───── The input ─────
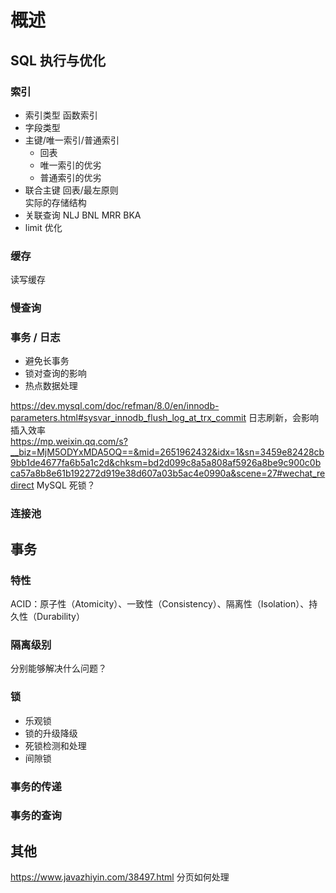 # 概述

## SQL 执行与优化

### 索引  

- 索引类型 函数索引
- 字段类型
- 主键/唯一索引/普通索引
  - 回表
  - 唯一索引的优劣  
  - 普通索引的优劣
- 联合主键 回表/最左原则  
  实际的存储结构  
- 关联查询  NLJ BNL MRR BKA  
- limit 优化

### 缓存

读写缓存  

### 慢查询  

### 事务 / 日志

- 避免长事务
- 锁对查询的影响
- 热点数据处理

https://dev.mysql.com/doc/refman/8.0/en/innodb-parameters.html#sysvar_innodb_flush_log_at_trx_commit  日志刷新，会影响插入效率  
https://mp.weixin.qq.com/s?__biz=MjM5ODYxMDA5OQ==&mid=2651962432&idx=1&sn=3459e82428cb9bb1de4677fa6b5a1c2d&chksm=bd2d099c8a5a808af5926a8be9c900c0bca57a8b8e61b192272d919e38d607a03b5ac4e0990a&scene=27#wechat_redirect  MySQL 死锁？

### 连接池  


## 事务

### 特性

ACID：原子性（Atomicity）、一致性（Consistency）、隔离性（Isolation）、持久性（Durability）

### 隔离级别

分别能够解决什么问题？

### 锁

- 乐观锁
- 锁的升级降级
- 死锁检测和处理
- 间隙锁

### 事务的传递

### 事务的查询

## 其他

https://www.javazhiyin.com/38497.html 分页如何处理









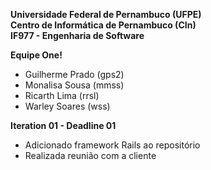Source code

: **Universidade Federal de Pernambuco (UFPE)**  
**Centro de Informática de Pernambuco (CIn)**    
**IF977 - Engenharia de Software**    

**Equipe One!**
- Guilherme Prado (gps2)
- Monalisa Sousa (mmss)
- Ricarth Lima (rrsl)
- Warley Soares (wss)

**Iteration 01 - Deadline 01**

- Adicionado framework Rails ao repositório
- Realizada reunião com a cliente
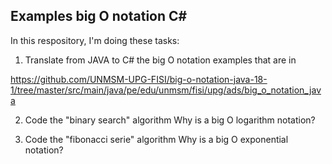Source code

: Examples big O notation C#
-------------------------

In this respository, I'm doing these tasks:

1. Translate from JAVA to C# the big O notation examples that are in  

https://github.com/UNMSM-UPG-FISI/big-o-notation-java-18-1/tree/master/src/main/java/pe/edu/unmsm/fisi/upg/ads/big_o_notation_java

2. Code the "binary search" algorithm
   Why is a big O logarithm notation?
  
3. Code the "fibonacci serie" algorithm
  Why is a big O exponential notation?

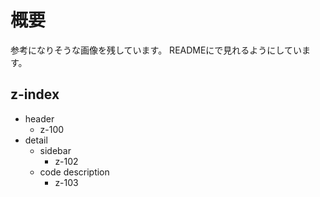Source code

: # 概要

参考になりそうな画像を残しています。
READMEにで見れるようにしています。

## z-index

- header
  - z-100
- detail
  - sidebar
    - z-102
  - code description
    - z-103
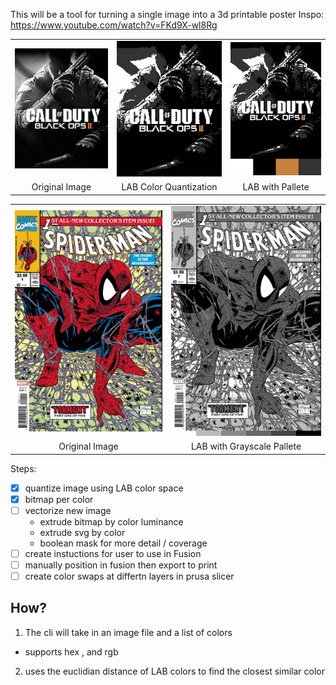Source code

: 
This will be a tool for turning a single image into a 3d printable poster
Inspo: https://www.youtube.com/watch?v=FKd9X-wl8Rg

<table>
  <tr>
    <td><img src="examples/test.png" width="300"/></td>
    <td><img src="examples/test_q.png" width="300"/></td>
    <td><img src="examples/test_q_pal.png" width="300"/></td>
  </tr>
  <tr>
    <td align="center">Original Image</td>
    <td align="center">LAB Color Quantization</td>
    <td align="center">LAB with Pallete</td>
  </tr>
</table>
<table>
  <tr>
    <td><img src="examples/comicbook.png" width="300"/></td>
    <td><img src="examples/spiderman.png" width="300"/></td>
  </tr>
  <tr>
    <td align="center">Original Image</td>
    <td align="center">LAB with Grayscale Pallete</td>
  </tr>
</table>

Steps:
- [x] quantize image using LAB color space
- [x] bitmap per color 
- [ ] vectorize new image
  - extrude bitmap by color luminance
  - extrude svg by color
  - boolean mask for more detail / coverage
- [ ] create instuctions for user to use in Fusion
- [ ] manually position in fusion then export to print
- [ ] create color swaps at differtn layers in prusa slicer

## How?
1. The cli will take in an image file and a list of colors
- supports hex , and rgb
2. uses the euclidian distance of LAB colors to find the closest similar color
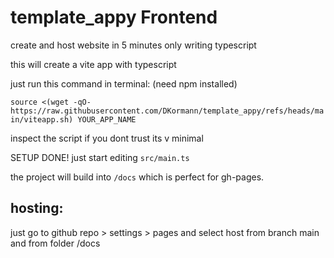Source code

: 

# template_appy Frontend

create and host website in 5 minutes only writing typescript

this will create a vite app with typescript

just run this command in terminal: (need npm installed)

`
source <(wget -qO- https://raw.githubusercontent.com/DKormann/template_appy/refs/heads/main/viteapp.sh) YOUR_APP_NAME
`

inspect the script if you dont trust its v minimal


SETUP DONE! just start editing `src/main.ts`

the project will build into `/docs` which is perfect for gh-pages.

## hosting:
just go to github repo > settings > pages and select host from branch main and from folder /docs 

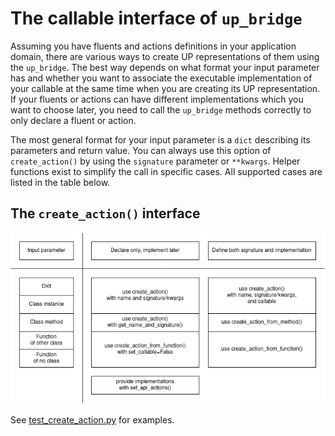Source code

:   The callable interface of `up_bridge`
=========================================

Assuming you have fluents and actions definitions in your application domain,
there are various ways to create UP representations of them using the `up_bridge`.
The best way depends on what format your input parameter has and whether you want
to associate the executable implementation of your callable at the same time
when you are creating its UP representation. If your fluents or actions can have
different implementations which you want to choose later, you need to call
the `up_bridge` methods correctly to only declare a fluent or action.

The most general format for your input parameter is a `dict` describing its parameters
and return value. You can always use this option of `create_action()` by using the
`signature` parameter or `**kwargs`. Helper functions exist to simplify the call in
specific cases. All supported cases are listed in the table below.

## The `create_action()` interface

![create_action() interface](create_action_interface.drawio.png)

See [test_create_action.py](../tests/test_create_action.py) for examples.
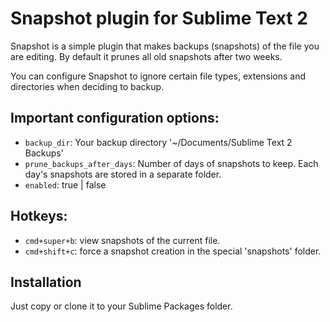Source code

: Snapshot plugin for Sublime Text 2
====

Snapshot is a simple plugin that makes backups (snapshots) of the file you are editing. By default it prunes all old snapshots after two weeks.

You can configure Snapshot to ignore certain file types, extensions and directories when deciding to backup.

Important configuration options:
----

  - `backup_dir`: Your backup directory '~/Documents/Sublime Text 2 Backups'
  - `prune_backups_after_days`: Number of days of snapshots to keep. Each day's snapshots are stored in a separate folder.
  - `enabled`: true | false
  
Hotkeys:
----
  - `cmd+super+b`: view snapshots of the current file.
  - `cmd+shift+c`: force a snapshot creation in the special 'snapshots' folder.

Installation
-----

Just copy or clone it to your Sublime Packages folder.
─────
For the word "into", count the lines in the records that contain it. Give the number and no other words.

Your response | 2